Line by line, retype the material exactly and leave each picture out.
########################################
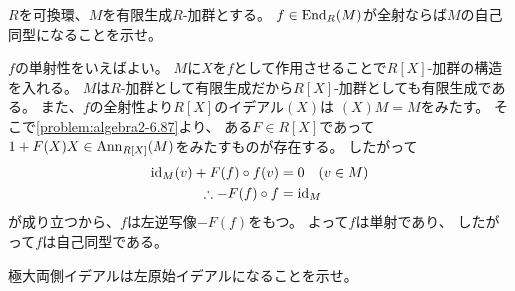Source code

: \documentclass[report]{jlreq}
\begin{document}
\begin{problem}[代数学II 6.88]
    $R$を可換環、$M$を有限生成$R$-加群とする。
    $f \in \operatorname{End}_R(M)$が全射ならば$M$の自己同型になることを示せ。
\end{problem}

\begin{answer}
    $f$の単射性をいえばよい。
    $M$に$X$を$f$として作用させることで$R[X]$-加群の構造を入れる。
    $M$は$R$-加群として有限生成だから$R[X]$-加群としても有限生成である。
    また、$f$の全射性より$R[X]$のイデアル$(X)$は
    $(X)M = M$をみたす。
    そこで\cref{problem:algebra2-6.87}より、
    ある$F \in R[X]$であって$1 + F(X)X \in \operatorname{Ann}_{R[X]}(M)$をみたすものが存在する。
    したがって
    \begin{align}
        \mathrm{id}_M(v) + F(f) \circ f(v) &= 0
            \quad
            (v \in M) \\
        \therefore
            - F(f) \circ f &= \mathrm{id}_M
    \end{align}
    が成り立つから、$f$は左逆写像$-F(f)$をもつ。
    よって$f$は単射であり、
    したがって$f$は自己同型である。
\end{answer}

\begin{problem}[代数学II 6.89]
    極大両側イデアルは左原始イデアルになることを示せ。
\end{problem}

\begin{answer}
    \TODO{}
\end{answer}
\end{document}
########################################
Solution to this task =
Source code

: \documentclass[report]{jlreq}
\begin{document}
\begin{problem}[代数学II 6.88]
    $R$を可換環、$M$を有限生成$R$-加群とする。
    $f \in \operatorname{End}_R(M)$が全射ならば$M$の自己同型になることを示せ。
\end{problem}

\begin{answer}
    $f$の単射性をいえばよい。
    $M$に$X$を$f$として作用させることで$R[X]$-加群の構造を入れる。
    $M$は$R$-加群として有限生成だから$R[X]$-加群としても有限生成である。
    また、$f$の全射性より$R[X]$のイデアル$(X)$は
    $(X)M = M$をみたす。
    そこで\cref{problem:algebra2-6.87}より、
    ある$F \in R[X]$であって$1 + F(X)X \in \operatorname{Ann}_{R[X]}(M)$をみたすものが存在する。
    したがって
    \begin{align}
        \mathrm{id}_M(v) + F(f) \circ f(v) &= 0
            \quad
            (v \in M) \\
        \therefore
            - F(f) \circ f &= \mathrm{id}_M
    \end{align}
    が成り立つから、$f$は左逆写像$-F(f)$をもつ。
    よって$f$は単射であり、
    したがって$f$は自己同型である。
\end{answer}

\begin{problem}[代数学II 6.89]
    極大両側イデアルは左原始イデアルになることを示せ。
\end{problem}

\begin{answer}
    \TODO{}
\end{answer}
\end{document}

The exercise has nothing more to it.